Elas, exaltadamente felizes, lhes oferecem cravos vermelhos e,
assim, sem o saber, batizam a revolução com o nome de uma flor.
Era primavera, na natureza, e para muitas vidas que não esquecerão.
[5]
No 1 de maio, uma semana depois da queda de Caetano, manifestação
gigantesca em Lisboa, - estimada em um milhão de pessoas –
demonstra que uma irrupção de massas já começou. Comemora-se a
libertação dos presos políticos, soltos em Caxias e Peniche,
assim como no famigerado Tarrafal, em Cabo Verde. Surgem faixas do
MLM (Movimento de libertação da Mulher) exigindo contracepção
e aborto livre e gratuito. Álvaro Cunhal e Mário Soares chegam
do exílio e, pela primeira vez, discursam. Soares faz exigência
pública ao MFA e a Spínola, indicado presidente, defendendo que
o PS e o PCP, nas suas palavras, os dois partidos mais
representativos da classe operária, deveriam ser o núcleo do
governo.
[6]
TROTSKY, Leon. Historia
de la Revolucion Russa. Bogotá, Pluma, 1982, Volume 1,
p.8, tradução nossa.
[7]
Já no 28 de abril, os moradores de barracas da Boavista em Lisboa
ocuparam casas vazias de um bairro social – construções feitas
pelo Estado – e se recusaram a sair, mesmo quando cercados pela
polícia e por tropas, sob o comando do MFA, realizando a primeira
ocupação. No dia 30 de abril, a primeira assembléia universitária
de Lisboa reúne mais de 10.000 estudantes no Técnico, a
faculdade de engenharia. No dia 2 de Maio é autorizado o regresso
de todos os exilados. Desertores e refratários do Exército são
anistiados. No dia 3 de Maio generaliza-se uma onda de ocupações
de casas desocupadas na periferia de Lisboa, com forte iniciativa
de militantes de várias organizações de extrema-esquerda.

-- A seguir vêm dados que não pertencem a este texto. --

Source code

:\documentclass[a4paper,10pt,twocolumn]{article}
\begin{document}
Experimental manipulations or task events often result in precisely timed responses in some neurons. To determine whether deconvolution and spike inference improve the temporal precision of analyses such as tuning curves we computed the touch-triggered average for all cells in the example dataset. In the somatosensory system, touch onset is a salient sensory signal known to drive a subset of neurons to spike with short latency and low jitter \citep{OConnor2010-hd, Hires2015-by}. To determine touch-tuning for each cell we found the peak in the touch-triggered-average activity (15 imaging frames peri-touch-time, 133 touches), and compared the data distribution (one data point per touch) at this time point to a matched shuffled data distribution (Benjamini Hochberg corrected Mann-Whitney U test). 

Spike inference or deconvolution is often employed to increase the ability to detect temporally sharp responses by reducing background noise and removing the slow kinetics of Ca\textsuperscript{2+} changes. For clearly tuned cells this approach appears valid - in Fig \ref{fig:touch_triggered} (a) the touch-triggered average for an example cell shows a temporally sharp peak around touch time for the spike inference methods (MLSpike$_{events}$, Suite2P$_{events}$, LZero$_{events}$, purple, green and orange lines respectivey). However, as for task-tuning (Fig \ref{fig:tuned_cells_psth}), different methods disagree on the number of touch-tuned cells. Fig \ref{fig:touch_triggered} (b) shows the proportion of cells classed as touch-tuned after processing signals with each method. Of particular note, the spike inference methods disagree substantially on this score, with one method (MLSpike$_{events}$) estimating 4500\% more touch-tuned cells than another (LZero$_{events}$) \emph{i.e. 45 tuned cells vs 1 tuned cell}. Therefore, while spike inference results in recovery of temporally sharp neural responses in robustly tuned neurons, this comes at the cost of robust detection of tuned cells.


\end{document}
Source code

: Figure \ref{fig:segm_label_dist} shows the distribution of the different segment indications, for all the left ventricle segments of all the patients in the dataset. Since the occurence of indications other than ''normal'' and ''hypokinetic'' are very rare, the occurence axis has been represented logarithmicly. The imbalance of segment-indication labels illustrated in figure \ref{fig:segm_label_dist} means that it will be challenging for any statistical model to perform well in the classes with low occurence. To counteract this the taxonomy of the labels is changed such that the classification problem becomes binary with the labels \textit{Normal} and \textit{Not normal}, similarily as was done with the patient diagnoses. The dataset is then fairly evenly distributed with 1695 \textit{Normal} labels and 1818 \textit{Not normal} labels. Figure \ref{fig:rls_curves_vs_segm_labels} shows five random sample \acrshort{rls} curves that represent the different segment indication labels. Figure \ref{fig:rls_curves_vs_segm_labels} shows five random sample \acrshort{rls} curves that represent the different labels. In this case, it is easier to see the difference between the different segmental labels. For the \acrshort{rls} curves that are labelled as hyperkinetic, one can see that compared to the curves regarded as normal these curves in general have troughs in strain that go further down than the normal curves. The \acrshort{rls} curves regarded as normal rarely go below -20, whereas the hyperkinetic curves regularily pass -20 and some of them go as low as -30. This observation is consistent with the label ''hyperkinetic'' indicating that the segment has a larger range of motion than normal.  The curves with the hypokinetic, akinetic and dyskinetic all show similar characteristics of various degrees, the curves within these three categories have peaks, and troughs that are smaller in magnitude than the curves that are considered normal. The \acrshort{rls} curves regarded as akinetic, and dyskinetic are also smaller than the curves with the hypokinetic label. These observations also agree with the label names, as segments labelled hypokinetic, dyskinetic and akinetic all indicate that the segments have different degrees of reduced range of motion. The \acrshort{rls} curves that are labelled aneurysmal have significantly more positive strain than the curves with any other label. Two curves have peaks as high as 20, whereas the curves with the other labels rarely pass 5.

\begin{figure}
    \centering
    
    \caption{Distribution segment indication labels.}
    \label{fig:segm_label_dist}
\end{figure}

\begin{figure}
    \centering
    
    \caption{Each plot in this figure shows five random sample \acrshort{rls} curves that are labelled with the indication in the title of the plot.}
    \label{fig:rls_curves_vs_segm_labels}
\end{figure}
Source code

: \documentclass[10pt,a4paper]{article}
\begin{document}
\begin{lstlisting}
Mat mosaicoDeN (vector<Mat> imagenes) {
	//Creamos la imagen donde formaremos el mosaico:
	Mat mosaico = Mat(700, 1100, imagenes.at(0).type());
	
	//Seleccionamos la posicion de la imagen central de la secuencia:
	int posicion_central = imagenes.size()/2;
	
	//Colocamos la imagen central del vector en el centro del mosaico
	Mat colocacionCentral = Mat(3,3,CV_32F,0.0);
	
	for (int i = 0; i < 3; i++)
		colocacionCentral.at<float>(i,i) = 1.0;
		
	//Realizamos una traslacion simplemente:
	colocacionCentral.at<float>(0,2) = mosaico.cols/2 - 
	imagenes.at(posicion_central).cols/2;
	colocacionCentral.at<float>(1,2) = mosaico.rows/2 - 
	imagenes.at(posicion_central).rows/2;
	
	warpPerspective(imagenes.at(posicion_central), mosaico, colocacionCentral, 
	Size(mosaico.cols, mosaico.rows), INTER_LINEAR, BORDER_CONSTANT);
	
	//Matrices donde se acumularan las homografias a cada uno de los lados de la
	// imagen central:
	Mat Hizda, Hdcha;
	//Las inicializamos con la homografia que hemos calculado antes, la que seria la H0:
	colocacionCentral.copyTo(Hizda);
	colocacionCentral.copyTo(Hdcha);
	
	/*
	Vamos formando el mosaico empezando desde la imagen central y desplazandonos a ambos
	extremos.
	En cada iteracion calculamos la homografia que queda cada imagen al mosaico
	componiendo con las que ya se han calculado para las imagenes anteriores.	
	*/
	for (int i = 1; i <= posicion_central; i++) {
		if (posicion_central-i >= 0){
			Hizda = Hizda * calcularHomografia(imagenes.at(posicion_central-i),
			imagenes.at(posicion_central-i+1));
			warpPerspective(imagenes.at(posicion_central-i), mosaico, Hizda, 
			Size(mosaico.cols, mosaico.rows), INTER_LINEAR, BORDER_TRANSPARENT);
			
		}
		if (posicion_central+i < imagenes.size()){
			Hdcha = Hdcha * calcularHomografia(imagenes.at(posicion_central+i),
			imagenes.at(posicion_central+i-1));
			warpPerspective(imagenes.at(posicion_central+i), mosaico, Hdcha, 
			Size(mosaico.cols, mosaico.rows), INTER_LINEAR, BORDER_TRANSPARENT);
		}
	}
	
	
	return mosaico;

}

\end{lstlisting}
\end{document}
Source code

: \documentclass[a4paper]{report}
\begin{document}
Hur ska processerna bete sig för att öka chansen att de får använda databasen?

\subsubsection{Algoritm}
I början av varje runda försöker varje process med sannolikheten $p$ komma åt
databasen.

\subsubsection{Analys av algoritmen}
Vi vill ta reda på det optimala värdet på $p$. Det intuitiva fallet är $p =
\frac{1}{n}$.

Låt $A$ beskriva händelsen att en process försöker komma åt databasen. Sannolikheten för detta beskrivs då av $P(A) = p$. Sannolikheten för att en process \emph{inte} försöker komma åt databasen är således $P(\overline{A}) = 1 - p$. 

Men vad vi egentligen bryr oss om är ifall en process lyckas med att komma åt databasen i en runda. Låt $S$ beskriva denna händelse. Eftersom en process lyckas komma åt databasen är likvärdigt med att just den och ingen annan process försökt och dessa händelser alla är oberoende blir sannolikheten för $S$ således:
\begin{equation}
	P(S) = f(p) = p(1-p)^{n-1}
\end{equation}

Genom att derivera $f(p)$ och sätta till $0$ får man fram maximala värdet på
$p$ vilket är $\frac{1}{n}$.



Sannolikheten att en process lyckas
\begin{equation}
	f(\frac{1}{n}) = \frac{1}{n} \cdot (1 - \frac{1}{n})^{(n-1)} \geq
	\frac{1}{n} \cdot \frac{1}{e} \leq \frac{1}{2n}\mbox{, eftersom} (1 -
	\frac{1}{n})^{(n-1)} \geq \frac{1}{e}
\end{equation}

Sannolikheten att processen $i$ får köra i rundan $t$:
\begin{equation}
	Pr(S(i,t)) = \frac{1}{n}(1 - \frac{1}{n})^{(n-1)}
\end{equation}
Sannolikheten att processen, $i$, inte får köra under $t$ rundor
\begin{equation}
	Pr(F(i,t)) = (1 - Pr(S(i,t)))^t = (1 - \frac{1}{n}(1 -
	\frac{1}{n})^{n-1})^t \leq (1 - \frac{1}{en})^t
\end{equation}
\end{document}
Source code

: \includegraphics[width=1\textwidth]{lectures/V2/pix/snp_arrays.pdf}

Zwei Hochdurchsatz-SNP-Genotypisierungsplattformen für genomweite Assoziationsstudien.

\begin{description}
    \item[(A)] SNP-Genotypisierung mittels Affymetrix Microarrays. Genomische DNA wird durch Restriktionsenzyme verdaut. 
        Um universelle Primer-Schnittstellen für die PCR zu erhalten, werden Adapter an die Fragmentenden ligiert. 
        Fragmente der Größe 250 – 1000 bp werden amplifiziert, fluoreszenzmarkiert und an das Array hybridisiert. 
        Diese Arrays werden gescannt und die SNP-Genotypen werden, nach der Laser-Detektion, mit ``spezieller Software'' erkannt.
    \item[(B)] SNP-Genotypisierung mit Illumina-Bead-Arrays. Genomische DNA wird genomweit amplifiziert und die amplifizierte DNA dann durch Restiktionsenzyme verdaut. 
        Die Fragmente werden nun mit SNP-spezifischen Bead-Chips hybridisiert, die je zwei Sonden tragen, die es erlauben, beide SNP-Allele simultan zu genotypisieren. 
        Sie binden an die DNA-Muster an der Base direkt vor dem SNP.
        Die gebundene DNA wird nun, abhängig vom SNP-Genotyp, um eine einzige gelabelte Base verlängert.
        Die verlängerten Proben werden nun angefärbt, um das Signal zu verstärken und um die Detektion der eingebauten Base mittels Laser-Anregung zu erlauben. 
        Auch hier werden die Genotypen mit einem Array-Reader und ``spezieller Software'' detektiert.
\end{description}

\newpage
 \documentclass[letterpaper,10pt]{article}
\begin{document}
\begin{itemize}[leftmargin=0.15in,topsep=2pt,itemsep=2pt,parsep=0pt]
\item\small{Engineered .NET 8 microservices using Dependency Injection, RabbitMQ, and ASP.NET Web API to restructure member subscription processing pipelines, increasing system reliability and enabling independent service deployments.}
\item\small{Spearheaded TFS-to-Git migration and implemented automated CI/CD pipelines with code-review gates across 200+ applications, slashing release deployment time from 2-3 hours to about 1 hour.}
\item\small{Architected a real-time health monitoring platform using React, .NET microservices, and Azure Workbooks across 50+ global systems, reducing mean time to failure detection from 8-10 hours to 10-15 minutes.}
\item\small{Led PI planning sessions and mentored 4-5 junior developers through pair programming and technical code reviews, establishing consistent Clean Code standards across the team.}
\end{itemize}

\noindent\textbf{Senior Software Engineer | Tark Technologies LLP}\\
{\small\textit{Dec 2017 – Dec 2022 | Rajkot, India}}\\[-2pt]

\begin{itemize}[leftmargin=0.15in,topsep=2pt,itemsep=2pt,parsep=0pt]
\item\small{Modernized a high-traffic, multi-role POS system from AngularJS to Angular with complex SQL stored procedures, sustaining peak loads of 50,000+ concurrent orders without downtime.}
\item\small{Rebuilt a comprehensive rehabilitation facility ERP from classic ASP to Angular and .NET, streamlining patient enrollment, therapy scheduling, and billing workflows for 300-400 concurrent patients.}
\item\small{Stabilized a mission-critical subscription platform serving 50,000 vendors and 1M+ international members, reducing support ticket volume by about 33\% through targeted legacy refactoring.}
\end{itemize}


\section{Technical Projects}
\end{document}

Militantes da extrema esquerda impedem o embarque de uma unidade
militar para África. Em 5 de Maio, trabalhadores dos TLP (telefônicos),
Caixa de previdência de Faro, Hospital do Porto, reúnem-se para
exigir a demissão das chefias. Em Évora, os trabalhadores
transformam as Casas do Povo em sindicatos agrícolas. Uma vaga de
greves começa, encabeçada pelas grandes concentrações operárias,
como na Lisnave e na Siderúrgica Nacional, exigindo a reintegração
dos demitidos, desde o início do ano, e salários. Trabalhadores
do Diário de Notícias, o principal matutino, ocupam o Jornal, e
impedem a entrada dos administradores, que são depois demitidos.
A revolução invadia todas as esferas da vida social e ocupava,
além das ruas, as empresas, escolas, universidades, hospitais,
oficinas, sindicatos, jornais, rádios, e até as casas.
[8]
Uma fascinante tese sobre o 25 de Abril, que foi publicada em
livro, reconhece que ocorreu em Portugal uma revolução, mas não
uma crise revolucionária, e atribui às pressões de uma situação
internacional, interpretada como adversa, e ao atraso material,
cultural e político do país, a explicação para seus
resultados: “Portugal não
revolucionou as estruturas profundas de sua organização sócio-econômica.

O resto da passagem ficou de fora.